TASK DIRECTIONS:
What is needed is an exact copy of all the records below.

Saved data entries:
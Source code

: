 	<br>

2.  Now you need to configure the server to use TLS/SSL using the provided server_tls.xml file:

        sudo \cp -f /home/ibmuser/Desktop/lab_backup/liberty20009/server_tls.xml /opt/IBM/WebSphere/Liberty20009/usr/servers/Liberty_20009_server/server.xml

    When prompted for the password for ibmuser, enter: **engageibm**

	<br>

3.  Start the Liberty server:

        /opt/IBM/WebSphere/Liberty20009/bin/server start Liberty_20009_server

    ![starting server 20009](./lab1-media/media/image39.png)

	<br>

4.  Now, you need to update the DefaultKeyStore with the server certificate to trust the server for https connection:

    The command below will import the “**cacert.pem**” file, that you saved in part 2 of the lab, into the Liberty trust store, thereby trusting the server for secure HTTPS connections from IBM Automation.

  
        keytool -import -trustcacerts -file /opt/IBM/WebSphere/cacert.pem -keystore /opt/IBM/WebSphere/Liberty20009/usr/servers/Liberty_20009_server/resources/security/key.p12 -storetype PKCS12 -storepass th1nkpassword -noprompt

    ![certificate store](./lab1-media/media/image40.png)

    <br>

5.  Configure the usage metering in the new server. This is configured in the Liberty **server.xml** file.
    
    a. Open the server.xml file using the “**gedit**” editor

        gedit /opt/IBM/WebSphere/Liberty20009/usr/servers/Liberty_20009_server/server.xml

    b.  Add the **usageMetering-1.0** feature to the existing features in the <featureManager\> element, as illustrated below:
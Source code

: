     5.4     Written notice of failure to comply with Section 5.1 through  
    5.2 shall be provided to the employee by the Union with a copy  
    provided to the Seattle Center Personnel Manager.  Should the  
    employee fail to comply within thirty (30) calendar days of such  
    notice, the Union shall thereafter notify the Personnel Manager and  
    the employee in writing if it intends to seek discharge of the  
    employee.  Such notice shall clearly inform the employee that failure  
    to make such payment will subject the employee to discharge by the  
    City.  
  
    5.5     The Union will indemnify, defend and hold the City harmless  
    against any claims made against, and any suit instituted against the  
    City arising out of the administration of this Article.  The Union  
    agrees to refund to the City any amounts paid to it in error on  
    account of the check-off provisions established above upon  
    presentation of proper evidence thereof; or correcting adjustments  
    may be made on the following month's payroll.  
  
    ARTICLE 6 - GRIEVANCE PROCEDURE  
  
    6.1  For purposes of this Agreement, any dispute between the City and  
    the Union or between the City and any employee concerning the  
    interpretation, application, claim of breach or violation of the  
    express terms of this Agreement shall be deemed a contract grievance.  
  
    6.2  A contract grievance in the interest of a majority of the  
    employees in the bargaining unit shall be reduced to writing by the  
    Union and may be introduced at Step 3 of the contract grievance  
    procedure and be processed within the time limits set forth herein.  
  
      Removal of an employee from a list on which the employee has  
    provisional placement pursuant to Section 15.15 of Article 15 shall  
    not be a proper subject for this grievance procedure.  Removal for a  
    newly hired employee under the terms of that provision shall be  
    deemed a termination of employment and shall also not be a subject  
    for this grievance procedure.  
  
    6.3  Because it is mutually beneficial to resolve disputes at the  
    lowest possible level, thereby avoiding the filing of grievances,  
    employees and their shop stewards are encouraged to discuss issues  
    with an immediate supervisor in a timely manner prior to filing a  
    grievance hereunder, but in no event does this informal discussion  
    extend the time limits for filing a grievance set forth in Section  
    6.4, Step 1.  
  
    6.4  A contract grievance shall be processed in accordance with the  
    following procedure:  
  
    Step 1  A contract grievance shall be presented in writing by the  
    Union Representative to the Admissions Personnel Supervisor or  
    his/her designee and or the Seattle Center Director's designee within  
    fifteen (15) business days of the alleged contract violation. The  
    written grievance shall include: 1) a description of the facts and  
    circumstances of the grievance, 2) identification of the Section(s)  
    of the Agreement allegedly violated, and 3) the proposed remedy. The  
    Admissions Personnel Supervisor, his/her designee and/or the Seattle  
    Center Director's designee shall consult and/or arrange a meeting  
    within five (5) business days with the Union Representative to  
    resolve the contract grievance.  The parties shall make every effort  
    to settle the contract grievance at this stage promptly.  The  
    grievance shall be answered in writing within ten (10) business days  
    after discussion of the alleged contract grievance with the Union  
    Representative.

SOLUTION:
Source code

: 	<br>

2.  Now you need to configure the server to use TLS/SSL using the provided server_tls.xml file:

        sudo \cp -f /home/ibmuser/Desktop/lab_backup/liberty20009/server_tls.xml /opt/IBM/WebSphere/Liberty20009/usr/servers/Liberty_20009_server/server.xml

    When prompted for the password for ibmuser, enter: **engageibm**

	<br>

3.  Start the Liberty server:

        /opt/IBM/WebSphere/Liberty20009/bin/server start Liberty_20009_server

    ![starting server 20009](./lab1-media/media/image39.png)

	<br>

4.  Now, you need to update the DefaultKeyStore with the server certificate to trust the server for https connection:

    The command below will import the “**cacert.pem**” file, that you saved in part 2 of the lab, into the Liberty trust store, thereby trusting the server for secure HTTPS connections from IBM Automation.

  
        keytool -import -trustcacerts -file /opt/IBM/WebSphere/cacert.pem -keystore /opt/IBM/WebSphere/Liberty20009/usr/servers/Liberty_20009_server/resources/security/key.p12 -storetype PKCS12 -storepass th1nkpassword -noprompt

    ![certificate store](./lab1-media/media/image40.png)

    <br>

5.  Configure the usage metering in the new server. This is configured in the Liberty **server.xml** file.
    
    a. Open the server.xml file using the “**gedit**” editor

        gedit /opt/IBM/WebSphere/Liberty20009/usr/servers/Liberty_20009_server/server.xml

    b.  Add the **usageMetering-1.0** feature to the existing features in the <featureManager\> element, as illustrated below:
Source code

:     5.4     Written notice of failure to comply with Section 5.1 through  
    5.2 shall be provided to the employee by the Union with a copy  
    provided to the Seattle Center Personnel Manager.  Should the  
    employee fail to comply within thirty (30) calendar days of such  
    notice, the Union shall thereafter notify the Personnel Manager and  
    the employee in writing if it intends to seek discharge of the  
    employee.  Such notice shall clearly inform the employee that failure  
    to make such payment will subject the employee to discharge by the  
    City.  
  
    5.5     The Union will indemnify, defend and hold the City harmless  
    against any claims made against, and any suit instituted against the  
    City arising out of the administration of this Article.  The Union  
    agrees to refund to the City any amounts paid to it in error on  
    account of the check-off provisions established above upon  
    presentation of proper evidence thereof; or correcting adjustments  
    may be made on the following month's payroll.  
  
    ARTICLE 6 - GRIEVANCE PROCEDURE  
  
    6.1  For purposes of this Agreement, any dispute between the City and  
    the Union or between the City and any employee concerning the  
    interpretation, application, claim of breach or violation of the  
    express terms of this Agreement shall be deemed a contract grievance.  
  
    6.2  A contract grievance in the interest of a majority of the  
    employees in the bargaining unit shall be reduced to writing by the  
    Union and may be introduced at Step 3 of the contract grievance  
    procedure and be processed within the time limits set forth herein.  
  
      Removal of an employee from a list on which the employee has  
    provisional placement pursuant to Section 15.15 of Article 15 shall  
    not be a proper subject for this grievance procedure.  Removal for a  
    newly hired employee under the terms of that provision shall be  
    deemed a termination of employment and shall also not be a subject  
    for this grievance procedure.  
  
    6.3  Because it is mutually beneficial to resolve disputes at the  
    lowest possible level, thereby avoiding the filing of grievances,  
    employees and their shop stewards are encouraged to discuss issues  
    with an immediate supervisor in a timely manner prior to filing a  
    grievance hereunder, but in no event does this informal discussion  
    extend the time limits for filing a grievance set forth in Section  
    6.4, Step 1.  
  
    6.4  A contract grievance shall be processed in accordance with the  
    following procedure:  
  
    Step 1  A contract grievance shall be presented in writing by the  
    Union Representative to the Admissions Personnel Supervisor or  
    his/her designee and or the Seattle Center Director's designee within  
    fifteen (15) business days of the alleged contract violation. The  
    written grievance shall include: 1) a description of the facts and  
    circumstances of the grievance, 2) identification of the Section(s)  
    of the Agreement allegedly violated, and 3) the proposed remedy. The  
    Admissions Personnel Supervisor, his/her designee and/or the Seattle  
    Center Director's designee shall consult and/or arrange a meeting  
    within five (5) business days with the Union Representative to  
    resolve the contract grievance.  The parties shall make every effort  
    to settle the contract grievance at this stage promptly.  The  
    grievance shall be answered in writing within ten (10) business days  
    after discussion of the alleged contract grievance with the Union  
    Representative.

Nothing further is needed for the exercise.